__Task prompt__
Quote, word for word, every line starting at the line that contains "be focused on" and ending with the last line of the records; include both of these lines and no others.

Collected data
═══
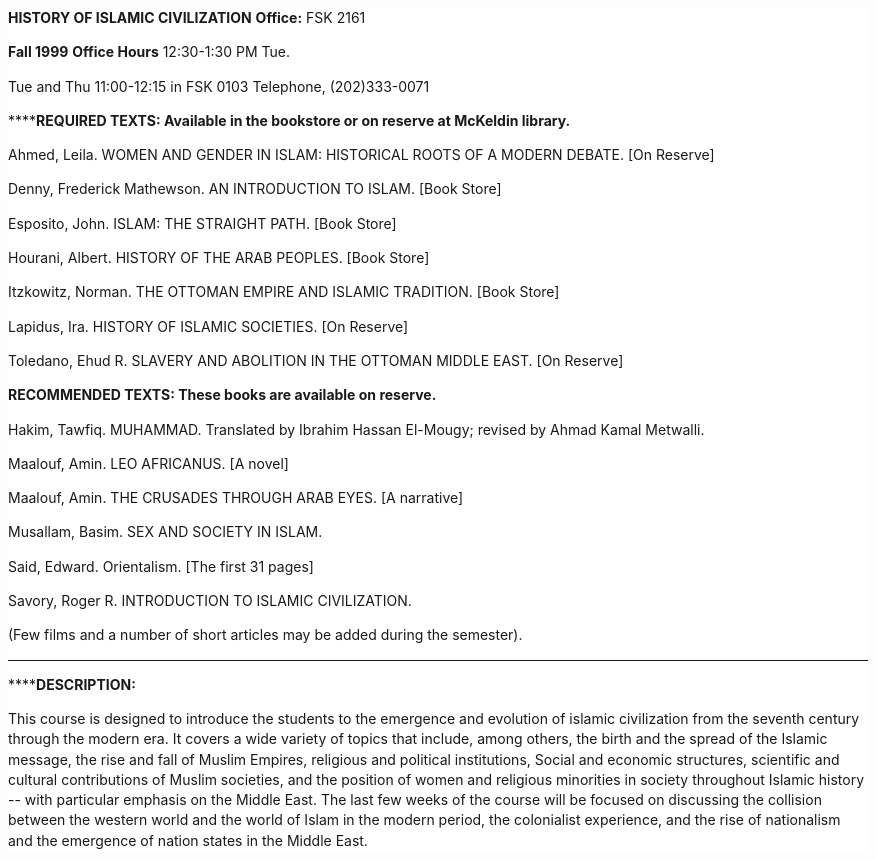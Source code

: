 **HISTORY OF ISLAMIC CIVILIZATION** **Office:** FSK 2161

**Fall 1999** **Office Hours** 12:30-1:30 PM Tue.

Tue and Thu 11:00-12:15 in FSK 0103 Telephone, (202)333-0071

  
  

******REQUIRED TEXTS: Available in the bookstore or on reserve at McKeldin
library.**

Ahmed, Leila. WOMEN AND GENDER IN ISLAM: HISTORICAL ROOTS OF A MODERN DEBATE.
[On Reserve]

Denny, Frederick Mathewson. AN INTRODUCTION TO ISLAM. [Book Store]

Esposito, John. ISLAM: THE STRAIGHT PATH. [Book Store]

Hourani, Albert. HISTORY OF THE ARAB PEOPLES. [Book Store]

Itzkowitz, Norman. THE OTTOMAN EMPIRE AND ISLAMIC TRADITION. [Book Store]

Lapidus, Ira. HISTORY OF ISLAMIC SOCIETIES. [On Reserve]

Toledano, Ehud R. SLAVERY AND ABOLITION IN THE OTTOMAN MIDDLE EAST. [On
Reserve]

  
  

**RECOMMENDED TEXTS: These books are available on reserve.**

Hakim, Tawfiq. MUHAMMAD. Translated by Ibrahim Hassan El-Mougy; revised by
Ahmad Kamal Metwalli.

Maalouf, Amin. LEO AFRICANUS. [A novel]

Maalouf, Amin. THE CRUSADES THROUGH ARAB EYES. [A narrative]

Musallam, Basim. SEX AND SOCIETY IN ISLAM.

Said, Edward. Orientalism. [The first 31 pages]

Savory, Roger R. INTRODUCTION TO ISLAMIC CIVILIZATION.

  
  

(Few films and a number of short articles may be added during the semester).

  
  

_____________________________________________________________________

  
  

******DESCRIPTION:**

This course is designed to introduce the students to the emergence and
evolution of islamic civilization from the seventh century through the modern
era. It covers a wide variety of topics that include, among others, the birth
and the spread of the Islamic message, the rise and fall of Muslim Empires,
religious and political institutions, Social and economic structures,
scientific and cultural contributions of Muslim societies, and the position of
women and religious minorities in society throughout Islamic history -- with
particular emphasis on the Middle East. The last few weeks of the course will
be focused on discussing the collision between the western world and the world
of Islam in the modern period, the colonialist experience, and the rise of
nationalism and the emergence of nation states in the Middle East.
═══
__Answer below__
be focused on discussing the collision between the western world and the world
of Islam in the modern period, the colonialist experience, and the rise of
nationalism and the emergence of nation states in the Middle East.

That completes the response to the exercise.